ŠK Slovan Bratislava (, "Bratislava Slav") is a football club based in Bratislava, Slovakia, that plays in the Slovak Super Liga. Founded as I. ČSŠK Bratislava in 1919, the club changed its name to Slovan Bratislava in 1953. Slovan is the most successful team in Slovakia with the most titles in both league and cup in the country.

Slovan Bratislava became the first and so far only club in Slovakia as well as former Czechoslovakia to win one of the European cup competitions, the Cup Winners' Cup when they defeated FC Barcelona in the final in Basel in 1969. The club also supplied seven players to the victorious UEFA Euro 1976 Czechoslovakia.

History

Historical names
 I. ČSŠK Bratislava (1919–1939)
 ŠK Bratislava (1939–1948)
 ZSJ Sokol NV Bratislava (1948–1952)
 DŠO Slovan ÚNV Bratislava (1953–1956)
 TJ Slovan ÚNV Bratislava (1957–1961)
 TJ Slovan Bratislava Dimitrov (1961)
 TJ Slovan CHZJD Bratislava (1961–1990)
 ŠK Slovan Bratislava (1990–present)

1919–1944: Early years
Slovan was officially founded on 3 May 1919 as I. ČSŠK Bratislava (the First CzechoSlovak Sports Club Bratislava). The first president was Police Captain Richard Brunner, who arranged the club's first temporary training ground at Kuchajda (Pasienky). The club soon moved to Petržalka. 

I. ČsŠK became the champions of Slovakia in 1922. Notable players from the early era were Pavol Šoral, Štefan Čambal and Štefan Priboj. In the spring of 1938 anti-Jewish sentiments penetrated into the club, and the victim was coach József Braun, who was one of the many Bratislava inhabitants who had to involuntarily leave the city. Under the terms of the 1938 Munich agreement Czechoslovakia was dissolved, leading to the emergence of the Slovak Republic. At this point the club name was changed to ŠK Bratislava. On 26 September 1940 ŠK Bratislava played its first game at the new stadium, Tehelné pole.

The first international meeting at the new venue was on 27 October 1940, when ŠK Bratislava and Hertha Berlin played out a 2–2 draw. In the separate Slovak league, ŠK Bratislava won the title four times in the period from 1939 to 1945. Slovan was the first Czechoslovak team to use the WM formation. The team's first foreign opponent after World War II was Ferencvárosi TC. ŠK Bratislava lost 1–0, but won the Central European Cup 2–1 over Hungary before 20,000 spectators at Tehelnom field.
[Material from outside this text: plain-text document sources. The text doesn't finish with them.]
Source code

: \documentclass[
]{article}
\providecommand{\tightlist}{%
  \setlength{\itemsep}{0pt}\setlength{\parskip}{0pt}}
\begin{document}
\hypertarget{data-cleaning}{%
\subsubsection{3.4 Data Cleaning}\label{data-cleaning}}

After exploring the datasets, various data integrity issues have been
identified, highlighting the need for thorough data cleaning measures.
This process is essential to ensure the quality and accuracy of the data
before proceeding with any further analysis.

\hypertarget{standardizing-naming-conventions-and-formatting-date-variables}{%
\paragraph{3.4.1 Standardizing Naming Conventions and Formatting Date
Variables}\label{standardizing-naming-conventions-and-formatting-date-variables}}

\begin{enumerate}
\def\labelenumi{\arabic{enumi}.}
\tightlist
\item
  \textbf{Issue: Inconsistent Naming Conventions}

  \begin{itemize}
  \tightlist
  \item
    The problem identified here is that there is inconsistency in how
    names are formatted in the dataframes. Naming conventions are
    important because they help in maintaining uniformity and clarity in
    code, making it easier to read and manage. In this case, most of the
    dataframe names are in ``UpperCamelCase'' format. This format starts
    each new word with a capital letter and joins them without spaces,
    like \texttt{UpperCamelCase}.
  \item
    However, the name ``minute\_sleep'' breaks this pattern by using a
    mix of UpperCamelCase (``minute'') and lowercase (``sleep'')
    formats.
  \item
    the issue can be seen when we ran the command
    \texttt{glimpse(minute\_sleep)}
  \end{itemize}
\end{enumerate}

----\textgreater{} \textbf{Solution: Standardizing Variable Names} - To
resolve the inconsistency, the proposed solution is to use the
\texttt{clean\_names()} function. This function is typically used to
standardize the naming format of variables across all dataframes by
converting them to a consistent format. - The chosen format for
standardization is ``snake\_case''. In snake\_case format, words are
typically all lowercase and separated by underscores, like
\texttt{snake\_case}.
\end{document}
In this period former players of I. ČSŠK Bratislava Ferdinand Daučík and Leopold "Jim" Šťastný served as coaches for ŠK Bratislava.

1945–1993: Czechoslovak League
The team name changed again in 1948, to Sokol NV Bratislava. The team met with success in 1949, when they became the first champions of the re-formed Czechoslovakia. Outstanding players from this era included Emil Pažický, Gejza Šimanský, Bozhin Laskov, Viktor Tegelhoff, and Teodor Reimann.

Anton Bulla, the coach in 1953, added eight new players to team. In 1961–62 the team defeated Red Star Bratislava in the national league for the title. Under the influence of political and economic pressures and interests, TJ ÚNV Slovan and TJ Dimitrov merged to create CHZJD Slovan Bratislava on 5 August 1961 (CHZJD stood for the Juraj Dimitrov Chemical Plant).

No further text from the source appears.